### Extracted records
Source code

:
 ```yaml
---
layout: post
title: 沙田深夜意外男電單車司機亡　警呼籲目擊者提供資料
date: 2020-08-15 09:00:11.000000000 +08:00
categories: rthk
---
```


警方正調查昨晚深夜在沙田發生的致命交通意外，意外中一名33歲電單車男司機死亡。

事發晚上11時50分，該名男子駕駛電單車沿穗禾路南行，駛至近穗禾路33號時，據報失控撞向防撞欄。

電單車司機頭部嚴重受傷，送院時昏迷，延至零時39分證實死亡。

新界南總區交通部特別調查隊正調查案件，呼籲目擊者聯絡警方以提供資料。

### Description of the task
Your answer should contain every entry, transcribed exactly.

### Task response
Source code

:
 ```yaml
---
layout: post
title: 沙田深夜意外男電單車司機亡　警呼籲目擊者提供資料
date: 2020-08-15 09:00:11.000000000 +08:00
categories: rthk
---
```


警方正調查昨晚深夜在沙田發生的致命交通意外，意外中一名33歲電單車男司機死亡。

事發晚上11時50分，該名男子駕駛電單車沿穗禾路南行，駛至近穗禾路33號時，據報失控撞向防撞欄。

電單車司機頭部嚴重受傷，送院時昏迷，延至零時39分證實死亡。

新界南總區交通部特別調查隊正調查案件，呼籲目擊者聯絡警方以提供資料。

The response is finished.